------ Source information

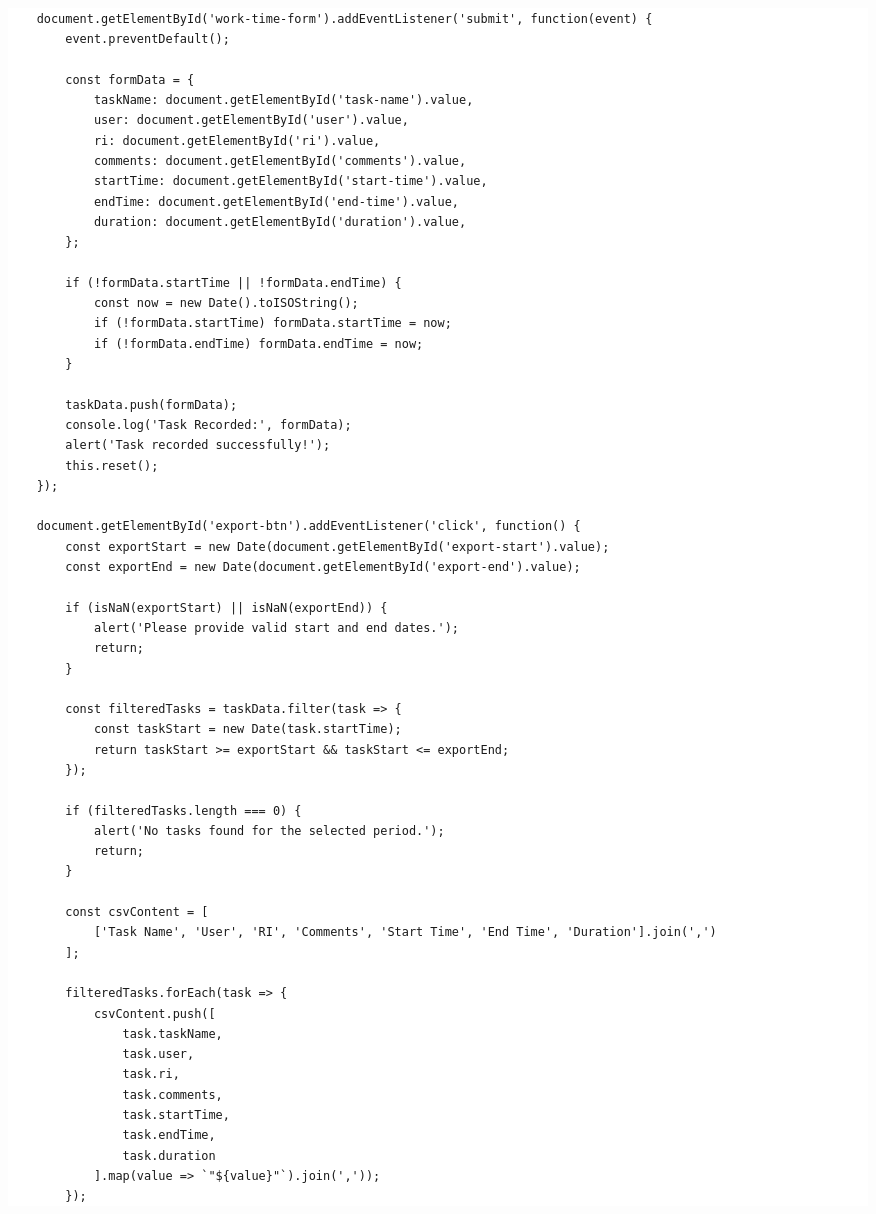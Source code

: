         document.getElementById('work-time-form').addEventListener('submit', function(event) {
            event.preventDefault();

            const formData = {
                taskName: document.getElementById('task-name').value,
                user: document.getElementById('user').value,
                ri: document.getElementById('ri').value,
                comments: document.getElementById('comments').value,
                startTime: document.getElementById('start-time').value,
                endTime: document.getElementById('end-time').value,
                duration: document.getElementById('duration').value,
            };

            if (!formData.startTime || !formData.endTime) {
                const now = new Date().toISOString();
                if (!formData.startTime) formData.startTime = now;
                if (!formData.endTime) formData.endTime = now;
            }

            taskData.push(formData);
            console.log('Task Recorded:', formData);
            alert('Task recorded successfully!');
            this.reset();
        });

        document.getElementById('export-btn').addEventListener('click', function() {
            const exportStart = new Date(document.getElementById('export-start').value);
            const exportEnd = new Date(document.getElementById('export-end').value);

            if (isNaN(exportStart) || isNaN(exportEnd)) {
                alert('Please provide valid start and end dates.');
                return;
            }

            const filteredTasks = taskData.filter(task => {
                const taskStart = new Date(task.startTime);
                return taskStart >= exportStart && taskStart <= exportEnd;
            });

            if (filteredTasks.length === 0) {
                alert('No tasks found for the selected period.');
                return;
            }

            const csvContent = [
                ['Task Name', 'User', 'RI', 'Comments', 'Start Time', 'End Time', 'Duration'].join(',')
            ];

            filteredTasks.forEach(task => {
                csvContent.push([
                    task.taskName,
                    task.user,
                    task.ri,
                    task.comments,
                    task.startTime,
                    task.endTime,
                    task.duration
                ].map(value => `"${value}"`).join(','));
            });
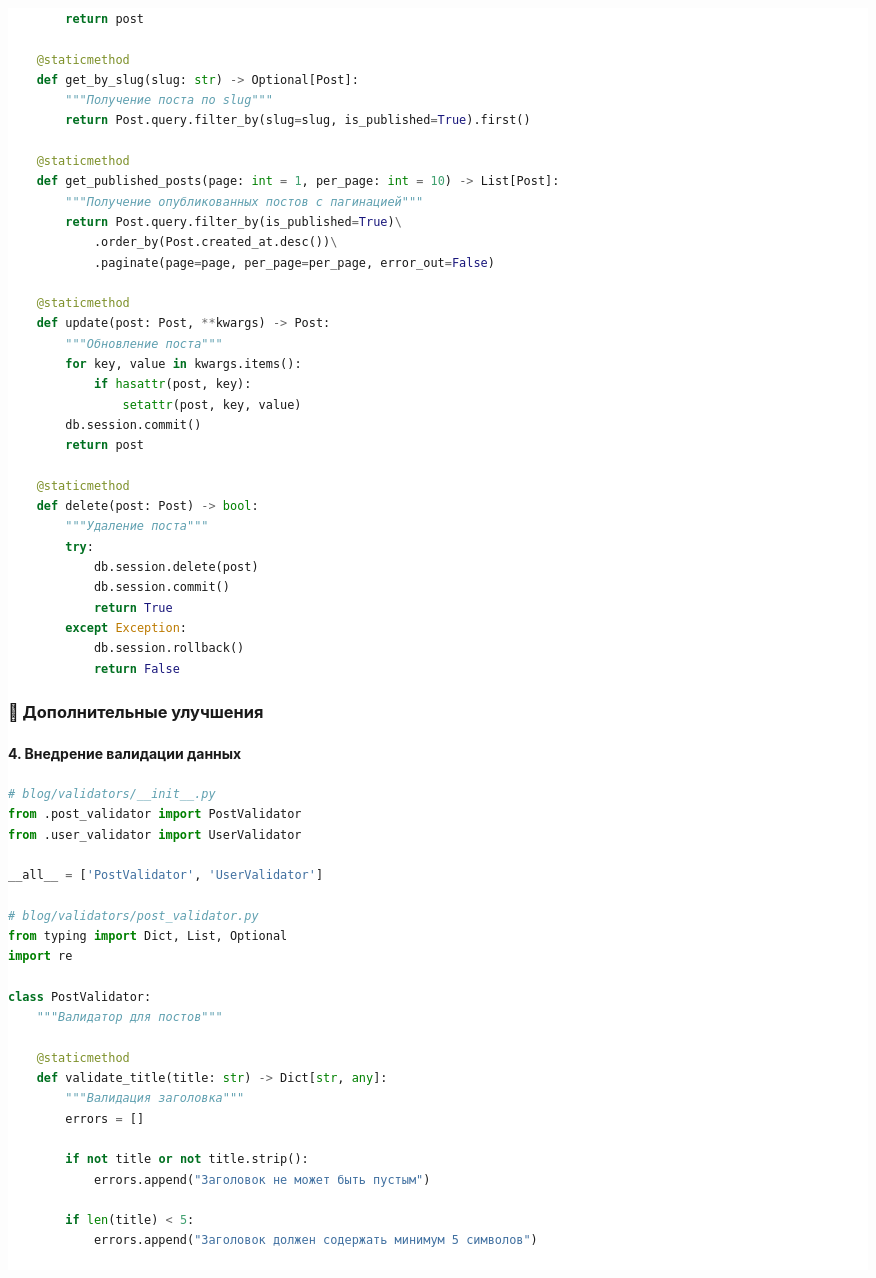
 ```python
        return post
    
    @staticmethod
    def get_by_slug(slug: str) -> Optional[Post]:
        """Получение поста по slug"""
        return Post.query.filter_by(slug=slug, is_published=True).first()
    
    @staticmethod
    def get_published_posts(page: int = 1, per_page: int = 10) -> List[Post]:
        """Получение опубликованных постов с пагинацией"""
        return Post.query.filter_by(is_published=True)\
            .order_by(Post.created_at.desc())\
            .paginate(page=page, per_page=per_page, error_out=False)
    
    @staticmethod
    def update(post: Post, **kwargs) -> Post:
        """Обновление поста"""
        for key, value in kwargs.items():
            if hasattr(post, key):
                setattr(post, key, value)
        db.session.commit()
        return post
    
    @staticmethod
    def delete(post: Post) -> bool:
        """Удаление поста"""
        try:
            db.session.delete(post)
            db.session.commit()
            return True
        except Exception:
            db.session.rollback()
            return False
```

### 🔧 Дополнительные улучшения

#### 4. **Внедрение валидации данных**
```python
# blog/validators/__init__.py
from .post_validator import PostValidator
from .user_validator import UserValidator

__all__ = ['PostValidator', 'UserValidator']

# blog/validators/post_validator.py
from typing import Dict, List, Optional
import re

class PostValidator:
    """Валидатор для постов"""
    
    @staticmethod
    def validate_title(title: str) -> Dict[str, any]:
        """Валидация заголовка"""
        errors = []
        
        if not title or not title.strip():
            errors.append("Заголовок не может быть пустым")
        
        if len(title) < 5:
            errors.append("Заголовок должен содержать минимум 5 символов")
        
```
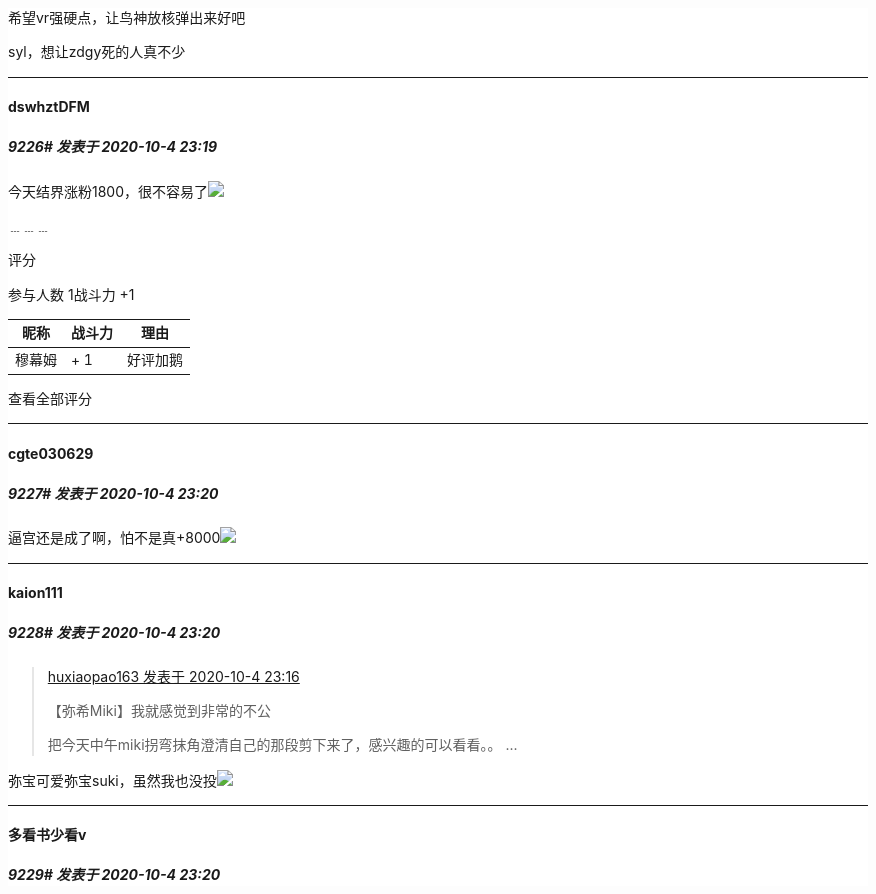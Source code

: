 希望vr强硬点，让鸟神放核弹出来好吧


syl，想让zdgy死的人真不少


-----

####  dswhztDFM  
##### 9226#       发表于 2020-10-4 23:19


今天结界涨粉1800，很不容易了<img src="https://static.saraba1st.com/image/smiley/face2017/125.png" referrerpolicy="no-referrer">


﹍﹍﹍

评分


 参与人数 1战斗力 +1

|昵称|战斗力|理由|
|----|---|---|
| 穆幕姆| + 1|好评加鹅|


查看全部评分


-----

####  cgte030629  
##### 9227#       发表于 2020-10-4 23:20


逼宫还是成了啊，怕不是真+8000<img src="https://static.saraba1st.com/image/smiley/face2017/067.png" referrerpolicy="no-referrer">


-----

####  kaion111  
##### 9228#       发表于 2020-10-4 23:20


<blockquote><a href="httphttps://bbs.saraba1st.com/2b/forum.php?mod=redirect&amp;goto=findpost&amp;pid=48953502&amp;ptid=1962613" target="_blank">huxiaopao163 发表于 2020-10-4 23:16</a>

【弥希Miki】我就感觉到非常的不公


把今天中午miki拐弯抹角澄清自己的那段剪下来了，感兴趣的可以看看。。 ...</blockquote>
弥宝可爱弥宝suki，虽然我也没投<img src="https://static.saraba1st.com/image/smiley/face2017/072.png" referrerpolicy="no-referrer">


-----

####  多看书少看v  
##### 9229#       发表于 2020-10-4 23:20
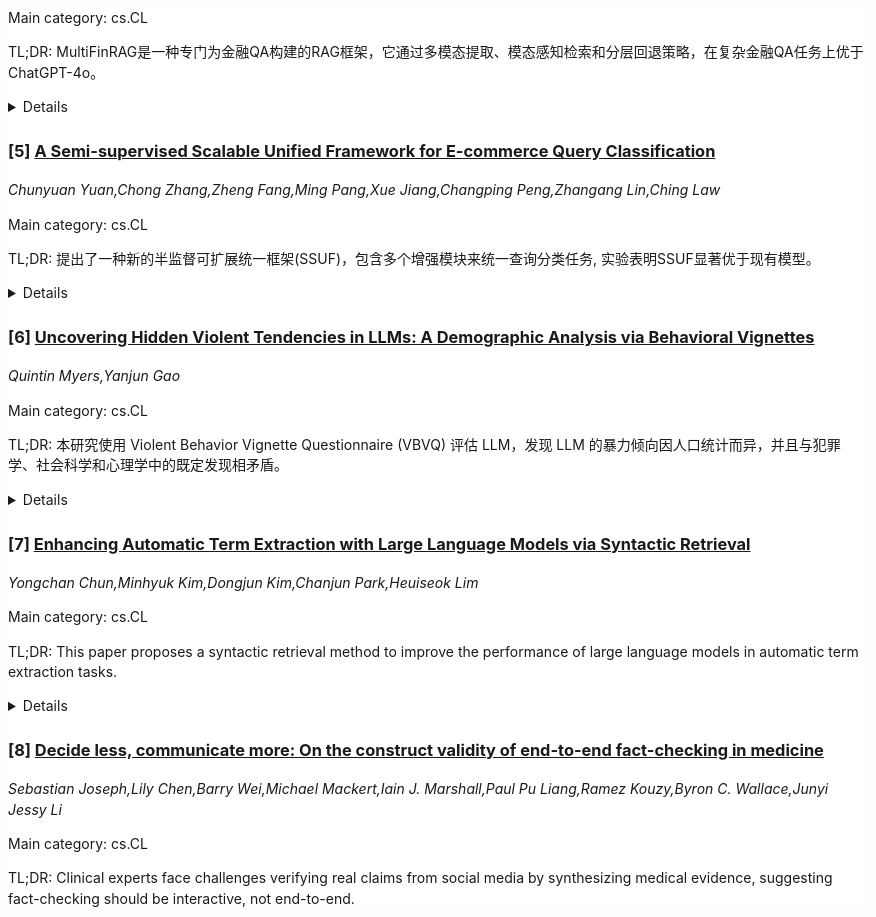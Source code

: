 Main category: cs.CL

TL;DR: MultiFinRAG是一种专门为金融QA构建的RAG框架，它通过多模态提取、模态感知检索和分层回退策略，在复杂金融QA任务上优于ChatGPT-4o。


<details><summary>Details</summary></details>


### [5] [A Semi-supervised Scalable Unified Framework for E-commerce Query Classification](https://arxiv.org/abs/2506.21049)
*Chunyuan Yuan,Chong Zhang,Zheng Fang,Ming Pang,Xue Jiang,Changping Peng,Zhangang Lin,Ching Law*

Main category: cs.CL

TL;DR: 提出了一种新的半监督可扩展统一框架(SSUF)，包含多个增强模块来统一查询分类任务, 实验表明SSUF显著优于现有模型。


<details><summary>Details</summary></details>


### [6] [Uncovering Hidden Violent Tendencies in LLMs: A Demographic Analysis via Behavioral Vignettes](https://arxiv.org/abs/2506.20822)
*Quintin Myers,Yanjun Gao*

Main category: cs.CL

TL;DR: 本研究使用 Violent Behavior Vignette Questionnaire (VBVQ) 评估 LLM，发现 LLM 的暴力倾向因人口统计而异，并且与犯罪学、社会科学和心理学中的既定发现相矛盾。


<details><summary>Details</summary></details>


### [7] [Enhancing Automatic Term Extraction with Large Language Models via Syntactic Retrieval](https://arxiv.org/abs/2506.21222)
*Yongchan Chun,Minhyuk Kim,Dongjun Kim,Chanjun Park,Heuiseok Lim*

Main category: cs.CL

TL;DR: This paper proposes a syntactic retrieval method to improve the performance of large language models in automatic term extraction tasks.


<details><summary>Details</summary></details>


### [8] [Decide less, communicate more: On the construct validity of end-to-end fact-checking in medicine](https://arxiv.org/abs/2506.20876)
*Sebastian Joseph,Lily Chen,Barry Wei,Michael Mackert,Iain J. Marshall,Paul Pu Liang,Ramez Kouzy,Byron C. Wallace,Junyi Jessy Li*

Main category: cs.CL

TL;DR: Clinical experts face challenges verifying real claims from social media by synthesizing medical evidence, suggesting fact-checking should be interactive, not end-to-end.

------------

Requirement:
Among the lines of the data, which ones contain the word "addEventListener"? Show them.

Task answer:
:         document.getElementById('work-time-form').addEventListener('submit', function(event) {
        document.getElementById('export-btn').addEventListener('click', function() {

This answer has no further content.